Proactive Security: Finding Threats Before They Find You

What is Threat Hunting?

Threat hunting is the proactive process of searching through networks, endpoints, and datasets to detect and isolate advanced threats that evade existing automated security solutions.

Key Concept: Threat hunting assumes that adversaries are already inside your network. Instead of waiting for alerts, hunters actively search for signs of compromise.

Proactive vs. Reactive Security

Reactive Security (Traditional)

  • Wait for alerts from SIEM/IDS
  • Respond to triggered rules
  • Known signatures and patterns
  • Automated detection systems
  • Incident response after detection

Proactive Security (Hunting)

  • Actively search for threats
  • Hypothesis-driven investigation
  • Unknown and emerging threats
  • Human-driven analysis
  • Find threats before major damage
Why Hunt?

The average time to detect a breach is 207 days (IBM 2023). Automated systems miss sophisticated attacks. Threat hunting reduces dwell time and finds what automation misses.

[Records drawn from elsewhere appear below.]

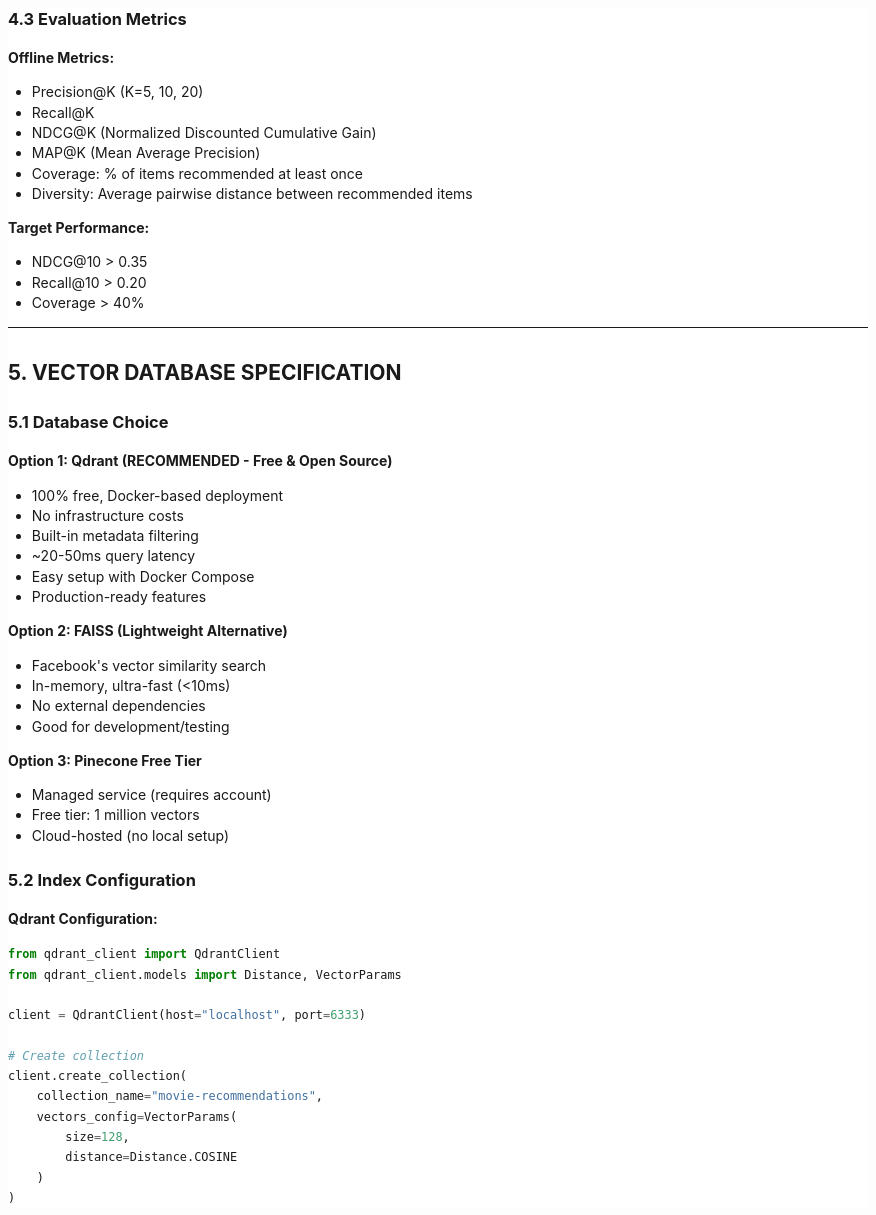 ### 4.3 Evaluation Metrics

**Offline Metrics:**
- Precision@K (K=5, 10, 20)
- Recall@K
- NDCG@K (Normalized Discounted Cumulative Gain)
- MAP@K (Mean Average Precision)
- Coverage: % of items recommended at least once
- Diversity: Average pairwise distance between recommended items

**Target Performance:**
- NDCG@10 > 0.35
- Recall@10 > 0.20
- Coverage > 40%

---

## 5. VECTOR DATABASE SPECIFICATION

### 5.1 Database Choice

**Option 1: Qdrant (RECOMMENDED - Free & Open Source)**
- 100% free, Docker-based deployment
- No infrastructure costs
- Built-in metadata filtering
- ~20-50ms query latency
- Easy setup with Docker Compose
- Production-ready features

**Option 2: FAISS (Lightweight Alternative)**
- Facebook's vector similarity search
- In-memory, ultra-fast (<10ms)
- No external dependencies
- Good for development/testing

**Option 3: Pinecone Free Tier**
- Managed service (requires account)
- Free tier: 1 million vectors
- Cloud-hosted (no local setup)

### 5.2 Index Configuration

**Qdrant Configuration:**
```python
from qdrant_client import QdrantClient
from qdrant_client.models import Distance, VectorParams

client = QdrantClient(host="localhost", port=6333)

# Create collection
client.create_collection(
    collection_name="movie-recommendations",
    vectors_config=VectorParams(
        size=128,
        distance=Distance.COSINE
    )
)
```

Hunt vs. Detect: The Mindset Shift

Detection and hunting serve different but complementary purposes in a security program.

Detection (Automated Defense)

Hunting (Proactive Investigation)

The Relationship: Hunting feeds detection. Successful hunts become automated detection rules, continuously improving your security posture. Detection provides the foundation and telemetry that hunting relies upon.
Mindset Shift for Hunters:

Think like an attacker. Question assumptions. Ask "what if?" instead of "has this triggered an alert?" Embrace uncertainty and follow the data wherever it leads.

Hypothesis-Driven Hunting

Hypothesis-driven hunting starts with a testable theory about how adversaries might be operating in your environment.

The Hypothesis Framework

A good hunting hypothesis follows this structure:

IF [adversary behavior or technique] AND [environmental condition or opportunity] THEN [observable indicator or artifact] WHERE [specific data source or location]

Examples of Hunting Hypotheses

Hypothesis 1: Credential Dumping

IF an attacker has gained initial access to a workstation
AND they want to escalate privileges or move laterally
THEN they may attempt to dump credentials from LSASS memory
WHERE we would see unusual process access to lsass.exe in EDR telemetry

Hypothesis 2: DNS Tunneling for C2

IF an attacker has established persistence
AND standard HTTP/HTTPS channels are monitored
THEN they may use DNS queries for command and control
WHERE we would see abnormally high DNS query volumes or unusual subdomain patterns

Hypothesis 3: Scheduled Task Persistence

IF an attacker wants to maintain access
AND they have local administrative privileges
THEN they may create a scheduled task for persistence
WHERE we would see schtasks.exe execution or Task Scheduler event logs

Sources for Hypotheses

Best Practice: Document your hypotheses before hunting. This creates a clear investigation plan, helps focus your effort, and provides a record for future reference and operationalization.

Data-Driven Hunting

Data-driven hunting uses statistical analysis and anomaly detection to identify unusual patterns without a predefined hypothesis. This approach lets the data reveal potential threats.

Core Techniques

1. Anomaly Detection

Identify deviations from established baselines:

2. Stack Counting (Frequency Analysis)

Count occurrences and find outliers. Most systems do similar things; outliers deserve investigation.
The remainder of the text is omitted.